Una casa en Cafarnaún a la medida de la praxis del Reino de Dios. Porque el Maestro no vino a elegir la espléndida Tiberíades que construyese Herodes Antipas al estilo helénico-romano, ni mucho menos Séforis que, aunque nunca mencionada en los evangelios, hubo de brillar en Galilea por su lujo: ambas ciudades, sí, de elegante trazo ortogonal, ambas dotadas de edificios públicos construidos con piedra labrada, estucados y ornamentados, adornados de pinturas, con drenaje y calles pavimentadas con losas. Séforis y Tiberíades, por mencionar solo estas dos ciudades en toda la extensión de la palabra y en las categorías de entonces, con casas de ventanas amplias para, teatralmente, contemplar la riqueza de sus moradores, con un triclinio para comer en forma, con un atrio donde honrar a los huéspedes, y más.

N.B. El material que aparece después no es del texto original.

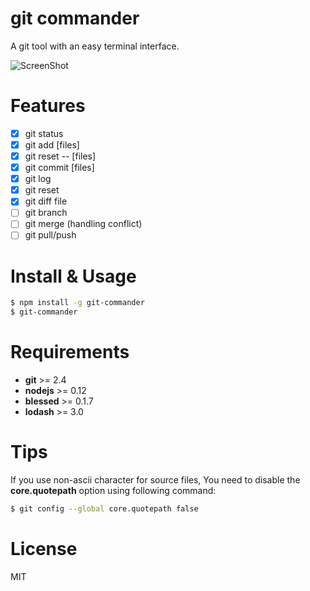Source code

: # git commander

A git tool with an easy terminal interface.

![ScreenShot](https://raw.githubusercontent.com/golbin/git-commander/master/doc/git-commander.gif)

# Features

- [x] git status
- [x] git add [files]
- [x] git reset -- [files]
- [x] git commit [files]
- [x] git log
- [x] git reset <commit>
- [x] git diff file
- [ ] git branch
- [ ] git merge (handling conflict)
- [ ] git pull/push

# Install & Usage

```bash
$ npm install -g git-commander
$ git-commander
```

# Requirements

- **git** >= 2.4
- **nodejs** >= 0.12
- **blessed** >= 0.1.7
- **lodash** >= 3.0

# Tips

If you use non-ascii character for source files, You need to disable
the **core.quotepath** option using following command:

```bash
$ git config --global core.quotepath false
```

# License

MIT
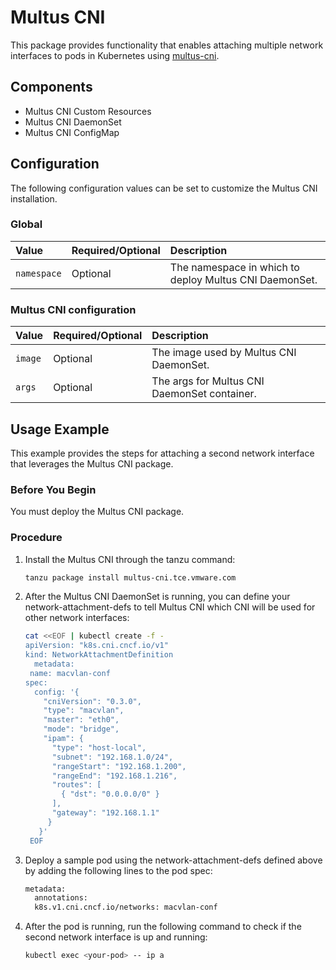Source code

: # Multus CNI

This package provides functionality that enables attaching multiple network interfaces to pods in Kubernetes using [multus-cni](https://github.com/k8snetworkplumbingwg/multus-cni).

## Components

* Multus CNI Custom Resources
* Multus CNI DaemonSet
* Multus CNI ConfigMap

## Configuration

The following configuration values can be set to customize the Multus CNI installation.

### Global

|Value |Required/Optional |Description |
|:-------|:-------------------|:-------------|
|`namespace` |Optional |The namespace in which to deploy Multus CNI DaemonSet. |

### Multus CNI configuration

|Value |Required/Optional |Description |
|:-------|:-------------------|:-------------|
|`image` |Optional |The image used by Multus CNI DaemonSet. |
|`args` |Optional |The args for Multus CNI DaemonSet container. |

## Usage Example

This example provides the steps for attaching a second network interface that leverages the Multus CNI package.

### Before You Begin
You must deploy the Multus CNI package.

### Procedure

1. Install the Multus CNI through the tanzu command:

    ```bash
    tanzu package install multus-cni.tce.vmware.com
    ```

2. After the Multus CNI DaemonSet is running, you can define your network-attachment-defs to tell Multus CNI which CNI will be used for other network interfaces:

   ```bash
   cat <<EOF | kubectl create -f -
   apiVersion: "k8s.cni.cncf.io/v1"
   kind: NetworkAttachmentDefinition
     metadata:
    name: macvlan-conf
   spec:
     config: '{
       "cniVersion": "0.3.0",
       "type": "macvlan",
       "master": "eth0",
       "mode": "bridge",
       "ipam": {
         "type": "host-local",
         "subnet": "192.168.1.0/24",
         "rangeStart": "192.168.1.200",
         "rangeEnd": "192.168.1.216",
         "routes": [
           { "dst": "0.0.0.0/0" }
         ],
         "gateway": "192.168.1.1"
        }
      }'
    EOF
    ```

3. Deploy a sample pod using the network-attachment-defs defined above by adding the following lines to the pod spec:

    ```bash
    metadata:
      annotations:
      k8s.v1.cni.cncf.io/networks: macvlan-conf
    ```

4. After the pod is running, run the following command to check if the second network interface is up and running:

    ```bash
    kubectl exec <your-pod> -- ip a
    ```
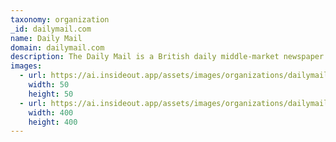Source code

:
 ```yaml
---
taxonomy: organization
_id: dailymail.com
name: Daily Mail
domain: dailymail.com
description: The Daily Mail is a British daily middle-market newspaper published in London in a tabloid format. Founded in 1896, it is the United Kingdom's second-biggest-selling daily newspaper after The Sun.
images:
  - url: https://ai.insideout.app/assets/images/organizations/dailymail.com-50x50.jpg
    width: 50
    height: 50
  - url: https://ai.insideout.app/assets/images/organizations/dailymail.com-400x400.jpg
    width: 400
    height: 400
---
```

Quedan, entonces, la ciudad y la casa elegidas por Jesús de Nazaret como preguntas abiertas a la manía por lo superfluo que caracteriza a una sociedad que vive de espaldas a la igualdad fraterna querida por Dios; pero, por sobre todo, como una cuestión que escuece a los discípulos del Galileo que pretenden continuar la causa del Reino de Dios en medio de espacios y edificaciones que en sí mismas niegan, por su suntuosidad, la sencillez propia del Evangelio.